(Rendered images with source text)
+--
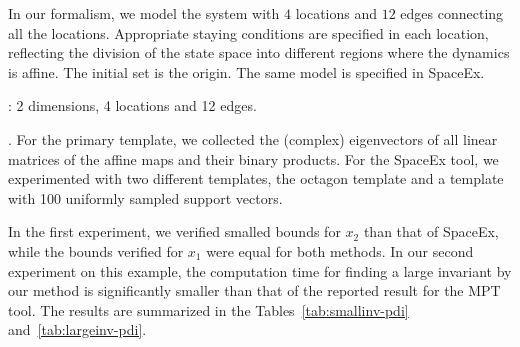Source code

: In our formalism, we model the system with $4$ locations and $12$
edges connecting all the locations.  Appropriate staying conditions
are specified in each location, reflecting the division of the state
space into different regions where the dynamics is affine. The initial
set is the origin. The same model is specified in SpaceEx.

: 2 dimensions, 4 locations and 12 edges.

.  For the primary template, we collected the
(complex) eigenvectors of all linear matrices of the affine maps and
their binary products. For the SpaceEx tool, we experimented with two
different templates, the octagon template and a template with 100
uniformly sampled support vectors.

  In the first experiment, we verified smalled bounds
for $x_2$ than that of SpaceEx, while the bounds verified for $x_1$
were equal for both methods.  In our second experiment on this
example, the computation time for finding a large invariant by our
method is significantly smaller than that of the reported result for
the MPT tool.  The results are summarized in the
Tables~\ref{tab:smallinv-pdi} and~\ref{tab:largeinv-pdi}.
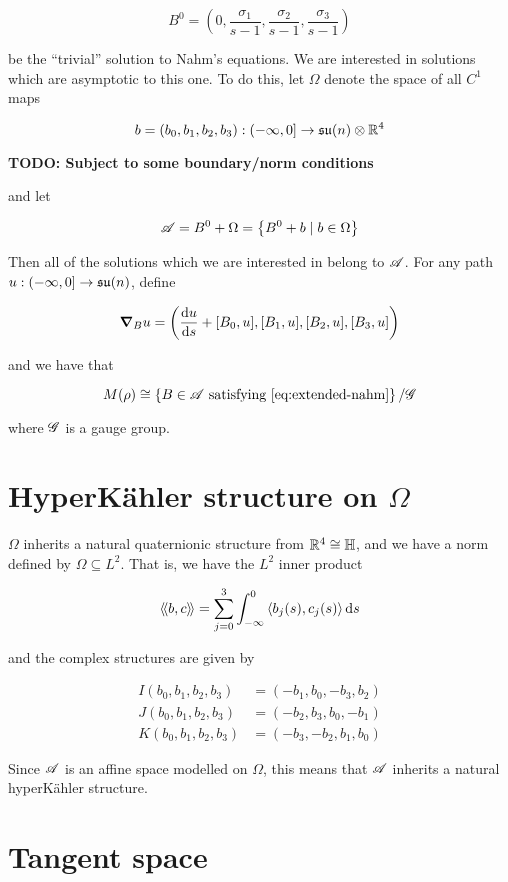 \documentclass{report}
\newcommand{\su}{\mathfrak{su}}
\newcommand{\iinner}[1]{\left\langle\!\left\langle #1 \right\rangle\!\right\rangle}
\begin{document}
\[B^0 = \left(0, \frac{\sigma_1}{s-1}, \frac{\sigma_2}{s-1}, \frac{\sigma_3}{s-1}\right)\]

be the ``trivial'' solution to Nahm's equations. We are interested in solutions which are asymptotic to this one. To do this, let \(\Omega\) denote the space of all \(C^1\) maps

\[b = (b_0, b_1, b_2, b_3) : \Ioc{-\infty, 0} \to \su(n) \otimes \R^4\]

\textbf{TODO: Subject to some boundary/norm conditions}

and let

\[\mathscr{A} = B^0 + \Omega = \left\{B^0 + b \mid b \in \Omega\right\}\]

Then all of the solutions which we are interested in belong to \(\mathscr{A}\). For any path \(u : \Ioc{-\infty, 0} \to \su(n)\), define

\[\grad_B u = \left(\dv{u}{s} + [B_0, u], [B_1, u], [B_2, u], [B_3, u]\right)\]

and we have that

\[M(\rho) \cong \left\{B \in \msA \text{ satisfying \cref{eq:extended-nahm}}\right\}/\msG\]

where \(\mathscr{G}\) is a gauge group.

\section{HyperK\"ahler structure on \(\Omega\)}

\(\Omega\) inherits a natural quaternionic structure from \(\mathbb{R}^4 \cong \mathbb{H}\), and we have a norm defined by \(\Omega \subseteq L^2\). That is, we have the \(L^2\) inner product

\[\iinner{b, c} = \sum_{j=0}^3\int_{-\infty}^0 \inner{b_j(s), c_j(s)}\dd s\]

and the complex structures are given by

\begin{align*}
    I(b_0, b_1, b_2, b_3) &= (-b_1, b_0, -b_3, b_2) \\
    J(b_0, b_1, b_2, b_3) &= (-b_2, b_3, b_0, -b_1) \\
    K(b_0, b_1, b_2, b_3) &= (-b_3, -b_2, b_1, b_0)
\end{align*}

Since \(\mathscr{A}\) is an affine space modelled on \(\Omega\), this means that \(\mathscr{A}\) inherits a natural hyperK\"ahler structure.

\section{Tangent space}
\end{document}
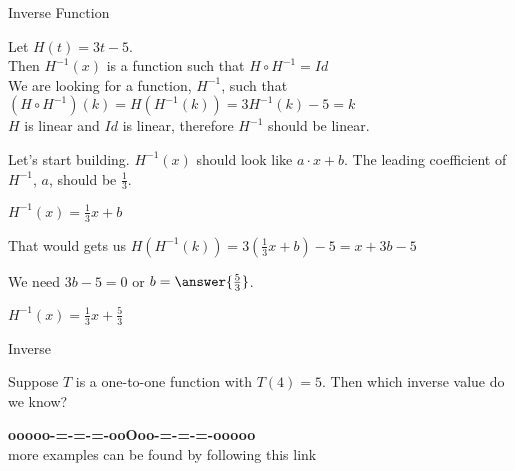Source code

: \documentclass{ximera}
\begin{document}
\begin{example} Inverse Function


Let $H(t) = 3t - 5$. \\

Then $H^{-1}(x)$ is a function such that $H \circ H^{-1} = Id$ \\


We are looking for a function, $H^{-1}$, such that $(H \circ H^{-1})(k) = H(H^{-1}(k)) = 3 H^{-1}(k) - 5 = k$ \\



$H$ is linear and $Id$ is linear, therefore $H^{-1}$ should be linear.

Let's start building.  $H^{-1}(x)$ should look like $a \cdot x + b$.  The leading coefficient of $H^{-1}$, $a$, should be $\frac{1}{3}$.


$H^{-1}(x) =\frac{1}{3} x + b$


That would gets us $H(H^{-1}(k)) = 3 (\frac{1}{3}x + b) - 5 = x + 3b - 5 $


We need $3b - 5 = 0$ or $b = \answer{\frac{5}{3}}$.


$H^{-1}(x) =\frac{1}{3} x + \frac{5}{3}$



\end{example}




\begin{question} Inverse


Suppose $T$ is a one-to-one function with $T(4) = 5$. Then which inverse value do we know?


\begin{multipleChoice}
\end{multipleChoice}

\end{question}






















\begin{center}
\textbf{\textcolor{green!50!black}{ooooo-=-=-=-ooOoo-=-=-=-ooooo}} \\

more examples can be found by following this link\\ 

\end{center}
\end{document}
+--
- **What you will do**: Where does "which" appear in the records above? Copy each line that holds it.

- **Your response**:
be the ``trivial'' solution to Nahm's equations. We are interested in solutions which are asymptotic to this one. To do this, let \(\Omega\) denote the space of all \(C^1\) maps
Then all of the solutions which we are interested in belong to \(\mathscr{A}\). For any path \(u : \Ioc{-\infty, 0} \to \su(n)\), define
Suppose $T$ is a one-to-one function with $T(4) = 5$. Then which inverse value do we know?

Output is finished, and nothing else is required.